* Exercise brief *
Every record that follows is to be copied exactly, with the pictures omitted.

* Records for this task *
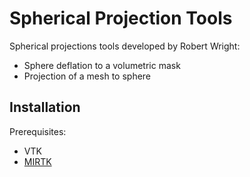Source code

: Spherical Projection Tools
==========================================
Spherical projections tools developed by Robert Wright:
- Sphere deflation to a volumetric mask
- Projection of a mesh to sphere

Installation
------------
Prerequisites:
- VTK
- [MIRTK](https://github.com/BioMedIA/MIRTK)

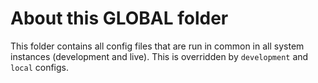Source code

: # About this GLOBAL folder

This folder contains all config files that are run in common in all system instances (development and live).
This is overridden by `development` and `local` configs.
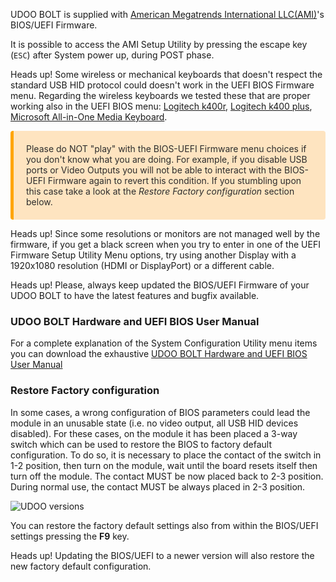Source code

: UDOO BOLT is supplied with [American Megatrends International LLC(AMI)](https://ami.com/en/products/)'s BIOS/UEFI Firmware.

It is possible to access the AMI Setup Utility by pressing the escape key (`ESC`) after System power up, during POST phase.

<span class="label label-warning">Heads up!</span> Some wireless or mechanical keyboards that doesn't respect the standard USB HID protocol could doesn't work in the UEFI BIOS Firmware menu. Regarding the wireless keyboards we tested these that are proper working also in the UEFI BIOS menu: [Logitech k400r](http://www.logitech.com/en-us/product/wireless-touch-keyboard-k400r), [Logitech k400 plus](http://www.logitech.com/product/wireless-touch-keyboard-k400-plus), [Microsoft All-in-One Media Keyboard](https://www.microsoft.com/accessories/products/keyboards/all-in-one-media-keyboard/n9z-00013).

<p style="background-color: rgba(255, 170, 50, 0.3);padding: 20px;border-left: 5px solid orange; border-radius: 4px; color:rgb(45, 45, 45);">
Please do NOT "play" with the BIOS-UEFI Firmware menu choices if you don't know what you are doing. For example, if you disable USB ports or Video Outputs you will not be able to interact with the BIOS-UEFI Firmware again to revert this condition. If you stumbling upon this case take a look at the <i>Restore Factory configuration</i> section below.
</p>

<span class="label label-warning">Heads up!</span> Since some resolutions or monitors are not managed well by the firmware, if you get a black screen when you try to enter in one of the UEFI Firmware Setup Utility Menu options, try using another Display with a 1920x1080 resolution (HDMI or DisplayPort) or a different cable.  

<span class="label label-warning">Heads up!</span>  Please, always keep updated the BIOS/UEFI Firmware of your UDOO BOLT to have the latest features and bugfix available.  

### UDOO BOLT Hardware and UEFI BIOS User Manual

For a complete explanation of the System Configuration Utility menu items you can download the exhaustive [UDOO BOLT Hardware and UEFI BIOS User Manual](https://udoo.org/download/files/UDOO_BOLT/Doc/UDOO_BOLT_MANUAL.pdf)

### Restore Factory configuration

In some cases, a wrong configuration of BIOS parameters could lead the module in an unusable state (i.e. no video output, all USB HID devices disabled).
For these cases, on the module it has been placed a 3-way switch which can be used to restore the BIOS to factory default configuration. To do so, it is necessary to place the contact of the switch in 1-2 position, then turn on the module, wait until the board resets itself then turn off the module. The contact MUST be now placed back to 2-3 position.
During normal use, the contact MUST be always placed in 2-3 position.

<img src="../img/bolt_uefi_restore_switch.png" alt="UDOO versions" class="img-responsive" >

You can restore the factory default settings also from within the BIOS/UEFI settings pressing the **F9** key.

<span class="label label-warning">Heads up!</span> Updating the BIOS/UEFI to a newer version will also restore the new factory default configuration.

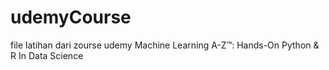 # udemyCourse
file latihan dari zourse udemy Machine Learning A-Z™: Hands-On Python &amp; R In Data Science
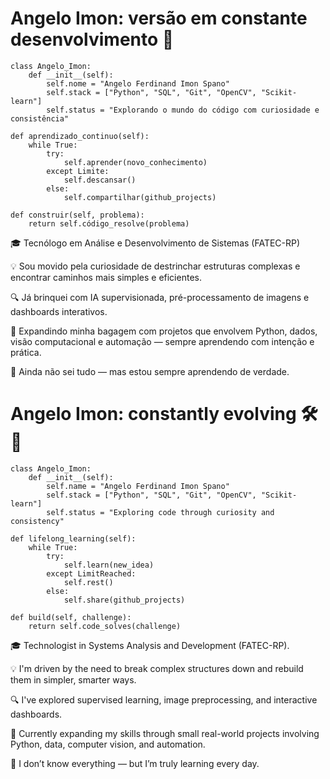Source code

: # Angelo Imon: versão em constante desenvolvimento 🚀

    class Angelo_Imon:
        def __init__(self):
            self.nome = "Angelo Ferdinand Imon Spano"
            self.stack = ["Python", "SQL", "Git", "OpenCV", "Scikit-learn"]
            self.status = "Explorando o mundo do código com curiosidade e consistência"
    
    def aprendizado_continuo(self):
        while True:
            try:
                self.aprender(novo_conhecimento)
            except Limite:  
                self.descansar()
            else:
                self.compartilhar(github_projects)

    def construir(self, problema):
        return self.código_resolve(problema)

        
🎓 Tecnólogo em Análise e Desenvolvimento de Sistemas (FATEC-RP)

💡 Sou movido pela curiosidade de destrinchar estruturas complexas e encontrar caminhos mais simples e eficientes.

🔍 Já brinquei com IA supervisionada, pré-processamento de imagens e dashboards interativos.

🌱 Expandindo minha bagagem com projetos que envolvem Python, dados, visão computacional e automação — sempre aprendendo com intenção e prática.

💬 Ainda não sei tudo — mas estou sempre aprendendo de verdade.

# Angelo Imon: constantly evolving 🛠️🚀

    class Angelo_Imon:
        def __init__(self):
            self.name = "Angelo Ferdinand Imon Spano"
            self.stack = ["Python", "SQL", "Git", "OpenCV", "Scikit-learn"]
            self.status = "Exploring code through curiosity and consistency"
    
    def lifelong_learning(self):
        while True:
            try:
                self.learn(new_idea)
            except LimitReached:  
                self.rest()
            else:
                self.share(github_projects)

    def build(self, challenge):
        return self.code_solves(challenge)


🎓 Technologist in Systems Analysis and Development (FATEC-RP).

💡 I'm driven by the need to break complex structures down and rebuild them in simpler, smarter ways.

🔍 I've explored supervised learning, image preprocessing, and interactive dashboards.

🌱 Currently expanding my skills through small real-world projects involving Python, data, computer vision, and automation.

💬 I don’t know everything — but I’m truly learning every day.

* Worked solution *
Source code

: Spherical Projection Tools
==========================================
Spherical projections tools developed by Robert Wright:
- Sphere deflation to a volumetric mask
- Projection of a mesh to sphere

Installation
------------
Prerequisites:
- VTK
- [MIRTK](https://github.com/BioMedIA/MIRTK)

Source code

: # About this GLOBAL folder

This folder contains all config files that are run in common in all system instances (development and live).
This is overridden by `development` and `local` configs.
Source code

: UDOO BOLT is supplied with [American Megatrends International LLC(AMI)](https://ami.com/en/products/)'s BIOS/UEFI Firmware.

It is possible to access the AMI Setup Utility by pressing the escape key (`ESC`) after System power up, during POST phase.

<span class="label label-warning">Heads up!</span> Some wireless or mechanical keyboards that doesn't respect the standard USB HID protocol could doesn't work in the UEFI BIOS Firmware menu. Regarding the wireless keyboards we tested these that are proper working also in the UEFI BIOS menu: [Logitech k400r](http://www.logitech.com/en-us/product/wireless-touch-keyboard-k400r), [Logitech k400 plus](http://www.logitech.com/product/wireless-touch-keyboard-k400-plus), [Microsoft All-in-One Media Keyboard](https://www.microsoft.com/accessories/products/keyboards/all-in-one-media-keyboard/n9z-00013).

<p style="background-color: rgba(255, 170, 50, 0.3);padding: 20px;border-left: 5px solid orange; border-radius: 4px; color:rgb(45, 45, 45);">
Please do NOT "play" with the BIOS-UEFI Firmware menu choices if you don't know what you are doing. For example, if you disable USB ports or Video Outputs you will not be able to interact with the BIOS-UEFI Firmware again to revert this condition. If you stumbling upon this case take a look at the <i>Restore Factory configuration</i> section below.
</p>

<span class="label label-warning">Heads up!</span> Since some resolutions or monitors are not managed well by the firmware, if you get a black screen when you try to enter in one of the UEFI Firmware Setup Utility Menu options, try using another Display with a 1920x1080 resolution (HDMI or DisplayPort) or a different cable.  

<span class="label label-warning">Heads up!</span>  Please, always keep updated the BIOS/UEFI Firmware of your UDOO BOLT to have the latest features and bugfix available.  

### UDOO BOLT Hardware and UEFI BIOS User Manual

For a complete explanation of the System Configuration Utility menu items you can download the exhaustive [UDOO BOLT Hardware and UEFI BIOS User Manual](https://udoo.org/download/files/UDOO_BOLT/Doc/UDOO_BOLT_MANUAL.pdf)

### Restore Factory configuration

In some cases, a wrong configuration of BIOS parameters could lead the module in an unusable state (i.e. no video output, all USB HID devices disabled).
For these cases, on the module it has been placed a 3-way switch which can be used to restore the BIOS to factory default configuration. To do so, it is necessary to place the contact of the switch in 1-2 position, then turn on the module, wait until the board resets itself then turn off the module. The contact MUST be now placed back to 2-3 position.
During normal use, the contact MUST be always placed in 2-3 position.

<img src="../img/bolt_uefi_restore_switch.png" alt="UDOO versions" class="img-responsive" >

You can restore the factory default settings also from within the BIOS/UEFI settings pressing the **F9** key.

<span class="label label-warning">Heads up!</span> Updating the BIOS/UEFI to a newer version will also restore the new factory default configuration.

 # udemyCourse
file latihan dari zourse udemy Machine Learning A-Z™: Hands-On Python &amp; R In Data Science
Source code

: # Angelo Imon: versão em constante desenvolvimento 🚀

    class Angelo_Imon:
        def __init__(self):
            self.nome = "Angelo Ferdinand Imon Spano"
            self.stack = ["Python", "SQL", "Git", "OpenCV", "Scikit-learn"]
            self.status = "Explorando o mundo do código com curiosidade e consistência"
    
    def aprendizado_continuo(self):
        while True:
            try:
                self.aprender(novo_conhecimento)
            except Limite:  
                self.descansar()
            else:
                self.compartilhar(github_projects)

    def construir(self, problema):
        return self.código_resolve(problema)

        
🎓 Tecnólogo em Análise e Desenvolvimento de Sistemas (FATEC-RP)

💡 Sou movido pela curiosidade de destrinchar estruturas complexas e encontrar caminhos mais simples e eficientes.

🔍 Já brinquei com IA supervisionada, pré-processamento de imagens e dashboards interativos.

🌱 Expandindo minha bagagem com projetos que envolvem Python, dados, visão computacional e automação — sempre aprendendo com intenção e prática.

💬 Ainda não sei tudo — mas estou sempre aprendendo de verdade.

# Angelo Imon: constantly evolving 🛠️🚀

    class Angelo_Imon:
        def __init__(self):
            self.name = "Angelo Ferdinand Imon Spano"
            self.stack = ["Python", "SQL", "Git", "OpenCV", "Scikit-learn"]
            self.status = "Exploring code through curiosity and consistency"
    
    def lifelong_learning(self):
        while True:
            try:
                self.learn(new_idea)
            except LimitReached:  
                self.rest()
            else:
                self.share(github_projects)

    def build(self, challenge):
        return self.code_solves(challenge)


🎓 Technologist in Systems Analysis and Development (FATEC-RP).

💡 I'm driven by the need to break complex structures down and rebuild them in simpler, smarter ways.

🔍 I've explored supervised learning, image preprocessing, and interactive dashboards.

🌱 Currently expanding my skills through small real-world projects involving Python, data, computer vision, and automation.

💬 I don’t know everything — but I’m truly learning every day.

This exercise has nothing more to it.